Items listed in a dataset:

☆ ☆ ☆ ☆ ☆

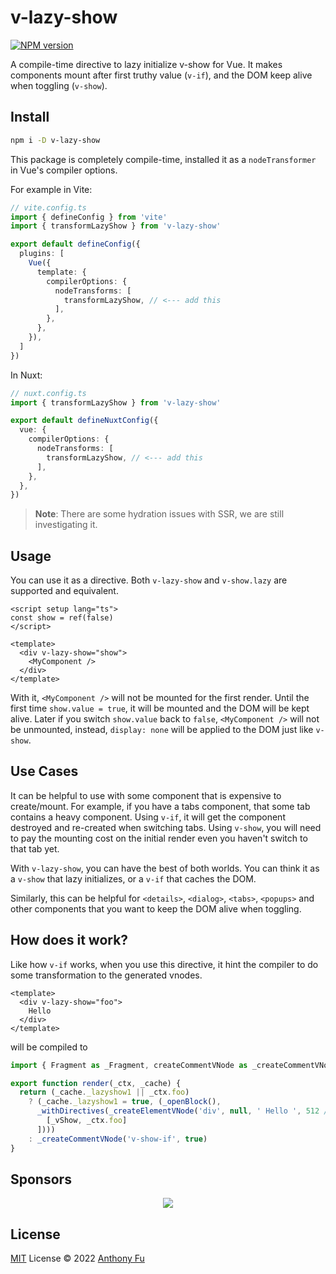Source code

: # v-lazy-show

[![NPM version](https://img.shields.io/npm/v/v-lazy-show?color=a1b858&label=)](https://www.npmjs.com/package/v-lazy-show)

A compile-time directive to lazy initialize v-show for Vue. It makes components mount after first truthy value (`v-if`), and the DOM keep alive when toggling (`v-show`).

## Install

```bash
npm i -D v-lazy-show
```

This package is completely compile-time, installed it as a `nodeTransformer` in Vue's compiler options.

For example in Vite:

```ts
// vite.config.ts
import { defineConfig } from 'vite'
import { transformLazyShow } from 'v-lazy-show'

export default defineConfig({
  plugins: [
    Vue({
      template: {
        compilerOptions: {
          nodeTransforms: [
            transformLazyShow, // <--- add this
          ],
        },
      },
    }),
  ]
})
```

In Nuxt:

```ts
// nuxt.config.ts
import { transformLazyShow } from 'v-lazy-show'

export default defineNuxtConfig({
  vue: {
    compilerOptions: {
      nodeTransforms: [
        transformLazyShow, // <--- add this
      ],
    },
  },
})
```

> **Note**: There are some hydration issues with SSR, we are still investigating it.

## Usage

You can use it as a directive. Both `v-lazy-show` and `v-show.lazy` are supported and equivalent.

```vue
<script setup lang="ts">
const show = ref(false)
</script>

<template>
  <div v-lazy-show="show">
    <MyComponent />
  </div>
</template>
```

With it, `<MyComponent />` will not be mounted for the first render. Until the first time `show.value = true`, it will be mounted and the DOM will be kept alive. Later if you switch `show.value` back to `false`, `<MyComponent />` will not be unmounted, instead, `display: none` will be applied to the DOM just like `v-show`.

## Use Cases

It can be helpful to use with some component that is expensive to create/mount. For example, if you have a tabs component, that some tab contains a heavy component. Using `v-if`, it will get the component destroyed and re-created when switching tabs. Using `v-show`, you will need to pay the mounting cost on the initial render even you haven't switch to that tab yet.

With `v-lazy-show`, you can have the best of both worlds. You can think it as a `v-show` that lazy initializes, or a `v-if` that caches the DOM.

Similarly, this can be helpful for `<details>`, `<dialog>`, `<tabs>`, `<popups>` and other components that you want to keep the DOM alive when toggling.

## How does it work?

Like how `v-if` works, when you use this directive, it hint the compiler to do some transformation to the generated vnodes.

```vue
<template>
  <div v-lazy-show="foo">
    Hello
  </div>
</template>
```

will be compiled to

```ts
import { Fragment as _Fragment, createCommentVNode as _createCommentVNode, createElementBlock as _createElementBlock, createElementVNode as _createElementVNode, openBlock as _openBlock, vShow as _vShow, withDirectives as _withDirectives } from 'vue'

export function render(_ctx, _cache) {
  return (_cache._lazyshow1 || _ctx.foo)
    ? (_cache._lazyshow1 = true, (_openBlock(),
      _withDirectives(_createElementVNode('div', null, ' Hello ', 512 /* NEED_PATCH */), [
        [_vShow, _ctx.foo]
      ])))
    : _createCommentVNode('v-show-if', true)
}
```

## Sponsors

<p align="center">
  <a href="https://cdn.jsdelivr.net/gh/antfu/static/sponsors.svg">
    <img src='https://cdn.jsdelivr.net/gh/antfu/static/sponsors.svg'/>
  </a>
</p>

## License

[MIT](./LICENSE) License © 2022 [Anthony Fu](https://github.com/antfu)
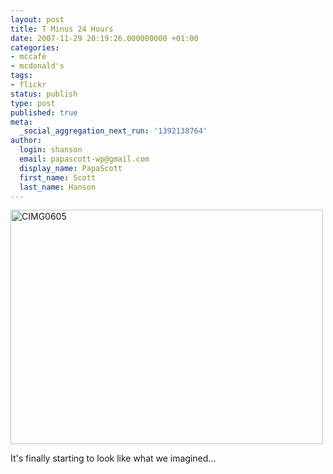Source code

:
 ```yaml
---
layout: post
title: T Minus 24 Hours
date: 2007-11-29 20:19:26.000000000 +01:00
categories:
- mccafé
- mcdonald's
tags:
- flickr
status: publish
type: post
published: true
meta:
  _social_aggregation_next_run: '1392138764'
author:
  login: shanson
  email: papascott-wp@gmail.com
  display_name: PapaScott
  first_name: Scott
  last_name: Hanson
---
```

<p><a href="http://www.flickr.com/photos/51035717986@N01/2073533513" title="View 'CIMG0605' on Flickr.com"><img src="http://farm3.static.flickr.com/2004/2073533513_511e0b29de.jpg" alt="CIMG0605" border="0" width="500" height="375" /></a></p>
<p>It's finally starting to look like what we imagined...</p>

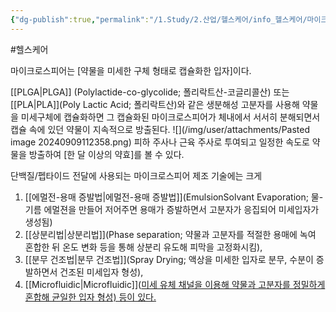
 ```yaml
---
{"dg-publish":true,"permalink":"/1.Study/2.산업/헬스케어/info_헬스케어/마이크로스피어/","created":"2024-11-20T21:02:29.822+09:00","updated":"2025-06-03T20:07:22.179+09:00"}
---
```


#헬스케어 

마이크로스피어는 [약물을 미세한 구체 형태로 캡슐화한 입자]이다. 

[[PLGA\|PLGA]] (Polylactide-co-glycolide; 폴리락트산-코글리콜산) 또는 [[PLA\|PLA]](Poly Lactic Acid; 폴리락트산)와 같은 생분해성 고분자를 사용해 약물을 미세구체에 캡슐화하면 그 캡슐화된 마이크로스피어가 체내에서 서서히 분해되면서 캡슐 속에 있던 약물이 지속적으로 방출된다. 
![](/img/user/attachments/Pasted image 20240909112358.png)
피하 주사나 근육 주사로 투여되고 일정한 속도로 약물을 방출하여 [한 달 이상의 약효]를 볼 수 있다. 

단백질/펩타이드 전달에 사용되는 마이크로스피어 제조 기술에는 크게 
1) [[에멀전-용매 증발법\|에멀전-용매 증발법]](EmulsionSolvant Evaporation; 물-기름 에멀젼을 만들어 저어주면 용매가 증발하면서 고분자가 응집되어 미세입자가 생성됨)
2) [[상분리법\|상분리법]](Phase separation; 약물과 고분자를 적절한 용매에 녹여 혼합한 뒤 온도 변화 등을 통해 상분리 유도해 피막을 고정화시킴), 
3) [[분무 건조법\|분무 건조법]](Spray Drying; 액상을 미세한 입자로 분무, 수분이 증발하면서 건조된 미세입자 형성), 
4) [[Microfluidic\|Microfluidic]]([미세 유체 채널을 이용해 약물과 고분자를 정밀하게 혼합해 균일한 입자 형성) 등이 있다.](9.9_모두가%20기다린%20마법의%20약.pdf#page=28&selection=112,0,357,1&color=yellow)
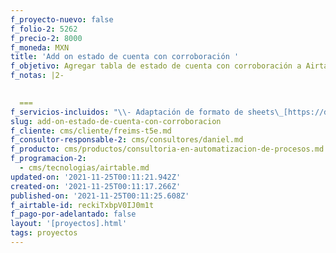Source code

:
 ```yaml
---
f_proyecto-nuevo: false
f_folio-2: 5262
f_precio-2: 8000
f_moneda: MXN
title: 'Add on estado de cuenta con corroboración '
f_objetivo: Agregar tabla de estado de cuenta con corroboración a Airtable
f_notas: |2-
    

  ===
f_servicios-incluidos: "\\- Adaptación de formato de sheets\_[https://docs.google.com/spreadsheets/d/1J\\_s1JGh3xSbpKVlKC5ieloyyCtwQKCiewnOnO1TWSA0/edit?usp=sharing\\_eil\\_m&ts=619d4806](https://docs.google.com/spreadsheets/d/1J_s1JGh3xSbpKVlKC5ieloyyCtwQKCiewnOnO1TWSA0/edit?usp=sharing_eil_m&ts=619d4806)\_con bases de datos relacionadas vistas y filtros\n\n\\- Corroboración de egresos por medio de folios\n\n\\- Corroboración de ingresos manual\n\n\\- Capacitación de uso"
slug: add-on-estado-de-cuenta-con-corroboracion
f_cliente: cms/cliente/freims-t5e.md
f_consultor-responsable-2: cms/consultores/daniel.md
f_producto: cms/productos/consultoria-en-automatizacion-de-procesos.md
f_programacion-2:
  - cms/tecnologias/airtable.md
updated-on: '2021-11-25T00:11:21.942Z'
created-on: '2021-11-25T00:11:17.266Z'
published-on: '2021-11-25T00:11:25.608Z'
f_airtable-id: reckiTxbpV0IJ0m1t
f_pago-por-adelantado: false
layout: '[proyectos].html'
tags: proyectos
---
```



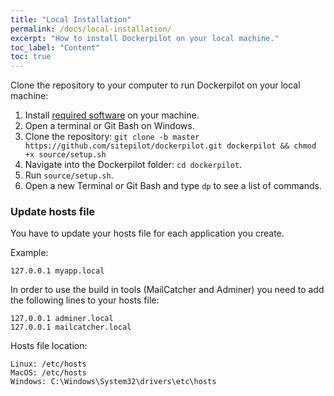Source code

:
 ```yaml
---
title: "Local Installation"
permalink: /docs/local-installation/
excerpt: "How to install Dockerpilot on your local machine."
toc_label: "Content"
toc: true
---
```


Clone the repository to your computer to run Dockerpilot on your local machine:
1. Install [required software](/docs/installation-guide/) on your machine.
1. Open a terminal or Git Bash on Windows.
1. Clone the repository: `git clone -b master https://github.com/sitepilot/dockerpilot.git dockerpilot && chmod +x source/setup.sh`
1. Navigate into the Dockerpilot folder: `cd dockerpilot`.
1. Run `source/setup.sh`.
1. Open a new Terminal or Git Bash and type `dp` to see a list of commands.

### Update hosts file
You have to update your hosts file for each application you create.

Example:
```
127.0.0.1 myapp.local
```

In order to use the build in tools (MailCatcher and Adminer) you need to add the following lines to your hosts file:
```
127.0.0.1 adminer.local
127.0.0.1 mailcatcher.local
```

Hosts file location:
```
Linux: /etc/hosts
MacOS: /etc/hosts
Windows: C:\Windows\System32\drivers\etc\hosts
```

☆ ☆ ☆ ☆ ☆

▶ _Directions for this task_: With the data above as the source, tally the lines that include the string "Hello", and give that figure alone.

▶ _Result_: 2